**WHAT TO DO:**
When the line containing "Aktivität deutlich verbessern" appears in the entries below, begin printing there and stop after the line containing "Alle Domänencontroller in"; print each of those lines exactly and no other line.
○ ○ ○ ○
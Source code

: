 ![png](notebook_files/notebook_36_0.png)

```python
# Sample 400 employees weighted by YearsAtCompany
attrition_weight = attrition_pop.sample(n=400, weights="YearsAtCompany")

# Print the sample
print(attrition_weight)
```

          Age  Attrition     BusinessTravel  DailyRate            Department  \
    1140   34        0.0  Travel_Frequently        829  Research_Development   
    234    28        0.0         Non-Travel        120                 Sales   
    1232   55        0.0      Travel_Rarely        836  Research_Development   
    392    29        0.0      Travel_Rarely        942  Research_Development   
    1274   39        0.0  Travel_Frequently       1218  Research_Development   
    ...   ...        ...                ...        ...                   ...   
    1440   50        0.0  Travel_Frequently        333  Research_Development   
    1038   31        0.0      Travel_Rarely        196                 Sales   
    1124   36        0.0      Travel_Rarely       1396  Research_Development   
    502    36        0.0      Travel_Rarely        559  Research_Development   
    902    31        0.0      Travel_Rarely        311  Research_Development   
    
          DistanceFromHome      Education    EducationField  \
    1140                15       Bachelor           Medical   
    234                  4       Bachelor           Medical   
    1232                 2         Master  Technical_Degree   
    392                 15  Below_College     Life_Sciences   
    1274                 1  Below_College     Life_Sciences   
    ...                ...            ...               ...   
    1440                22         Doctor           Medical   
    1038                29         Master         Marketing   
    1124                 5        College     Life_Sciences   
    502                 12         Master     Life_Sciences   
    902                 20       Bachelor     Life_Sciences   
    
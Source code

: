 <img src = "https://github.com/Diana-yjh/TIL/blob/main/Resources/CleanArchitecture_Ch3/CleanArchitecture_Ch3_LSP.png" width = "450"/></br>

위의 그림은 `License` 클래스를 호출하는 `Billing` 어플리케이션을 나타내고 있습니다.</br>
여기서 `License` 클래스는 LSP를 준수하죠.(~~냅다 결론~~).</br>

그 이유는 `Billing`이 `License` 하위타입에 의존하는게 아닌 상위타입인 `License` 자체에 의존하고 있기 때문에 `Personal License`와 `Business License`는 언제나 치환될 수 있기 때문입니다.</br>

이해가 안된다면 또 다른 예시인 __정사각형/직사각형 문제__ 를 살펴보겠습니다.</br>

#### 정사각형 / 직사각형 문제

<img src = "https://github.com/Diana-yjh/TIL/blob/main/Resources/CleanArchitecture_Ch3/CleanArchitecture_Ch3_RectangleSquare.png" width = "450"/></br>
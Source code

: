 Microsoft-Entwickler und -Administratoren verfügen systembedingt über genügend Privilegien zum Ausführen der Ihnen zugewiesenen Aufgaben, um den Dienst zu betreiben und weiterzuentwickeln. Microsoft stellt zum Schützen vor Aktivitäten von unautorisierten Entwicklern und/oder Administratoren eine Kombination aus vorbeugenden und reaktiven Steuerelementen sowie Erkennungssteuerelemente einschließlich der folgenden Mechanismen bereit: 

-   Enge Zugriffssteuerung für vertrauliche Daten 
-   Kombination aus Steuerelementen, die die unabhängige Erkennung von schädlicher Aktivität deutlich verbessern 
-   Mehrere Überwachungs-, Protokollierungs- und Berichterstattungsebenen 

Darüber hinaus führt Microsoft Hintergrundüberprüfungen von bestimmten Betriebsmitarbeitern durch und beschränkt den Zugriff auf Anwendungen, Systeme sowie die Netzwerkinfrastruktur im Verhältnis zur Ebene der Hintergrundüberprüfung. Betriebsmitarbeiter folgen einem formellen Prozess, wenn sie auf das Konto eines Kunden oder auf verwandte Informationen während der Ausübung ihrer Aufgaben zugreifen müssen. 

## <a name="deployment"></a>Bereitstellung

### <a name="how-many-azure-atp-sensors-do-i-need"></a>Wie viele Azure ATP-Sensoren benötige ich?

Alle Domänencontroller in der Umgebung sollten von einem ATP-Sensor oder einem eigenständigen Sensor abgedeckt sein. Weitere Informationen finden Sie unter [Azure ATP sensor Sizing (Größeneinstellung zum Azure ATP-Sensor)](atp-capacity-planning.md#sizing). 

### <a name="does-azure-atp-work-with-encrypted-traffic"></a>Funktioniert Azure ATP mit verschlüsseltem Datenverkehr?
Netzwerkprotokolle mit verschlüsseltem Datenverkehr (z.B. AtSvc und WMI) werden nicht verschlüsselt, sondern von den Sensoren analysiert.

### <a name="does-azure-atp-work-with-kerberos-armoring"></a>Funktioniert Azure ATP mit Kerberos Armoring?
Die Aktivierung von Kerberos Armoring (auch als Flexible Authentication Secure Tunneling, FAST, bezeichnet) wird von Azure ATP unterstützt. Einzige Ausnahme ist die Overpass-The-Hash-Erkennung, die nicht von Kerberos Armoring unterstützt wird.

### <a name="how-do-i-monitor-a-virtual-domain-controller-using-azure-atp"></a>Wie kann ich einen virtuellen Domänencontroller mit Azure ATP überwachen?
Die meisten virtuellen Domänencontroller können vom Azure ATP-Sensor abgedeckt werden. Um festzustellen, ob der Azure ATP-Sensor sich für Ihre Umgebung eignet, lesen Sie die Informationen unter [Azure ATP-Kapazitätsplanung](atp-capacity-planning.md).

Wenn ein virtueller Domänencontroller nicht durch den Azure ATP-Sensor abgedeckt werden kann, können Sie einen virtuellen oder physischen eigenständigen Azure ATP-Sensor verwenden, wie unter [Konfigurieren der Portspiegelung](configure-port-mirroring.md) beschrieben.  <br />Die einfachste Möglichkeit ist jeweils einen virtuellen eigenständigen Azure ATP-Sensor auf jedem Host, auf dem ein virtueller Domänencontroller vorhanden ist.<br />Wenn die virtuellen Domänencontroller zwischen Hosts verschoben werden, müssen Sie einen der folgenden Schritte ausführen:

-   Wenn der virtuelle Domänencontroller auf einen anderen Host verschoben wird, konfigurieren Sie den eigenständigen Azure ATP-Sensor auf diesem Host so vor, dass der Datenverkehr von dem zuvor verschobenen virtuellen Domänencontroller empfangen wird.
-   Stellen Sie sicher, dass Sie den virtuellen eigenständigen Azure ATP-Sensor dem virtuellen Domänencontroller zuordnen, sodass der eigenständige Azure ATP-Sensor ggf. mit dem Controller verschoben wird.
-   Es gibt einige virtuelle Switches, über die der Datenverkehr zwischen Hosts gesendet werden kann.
○ ○ ○ ○
**ANSWER FOR THE TASK:**
-   Kombination aus Steuerelementen, die die unabhängige Erkennung von schädlicher Aktivität deutlich verbessern 
-   Mehrere Überwachungs-, Protokollierungs- und Berichterstattungsebenen 

Darüber hinaus führt Microsoft Hintergrundüberprüfungen von bestimmten Betriebsmitarbeitern durch und beschränkt den Zugriff auf Anwendungen, Systeme sowie die Netzwerkinfrastruktur im Verhältnis zur Ebene der Hintergrundüberprüfung. Betriebsmitarbeiter folgen einem formellen Prozess, wenn sie auf das Konto eines Kunden oder auf verwandte Informationen während der Ausübung ihrer Aufgaben zugreifen müssen. 

## <a name="deployment"></a>Bereitstellung

### <a name="how-many-azure-atp-sensors-do-i-need"></a>Wie viele Azure ATP-Sensoren benötige ich?

Alle Domänencontroller in der Umgebung sollten von einem ATP-Sensor oder einem eigenständigen Sensor abgedeckt sein. Weitere Informationen finden Sie unter [Azure ATP sensor Sizing (Größeneinstellung zum Azure ATP-Sensor)](atp-capacity-planning.md#sizing). 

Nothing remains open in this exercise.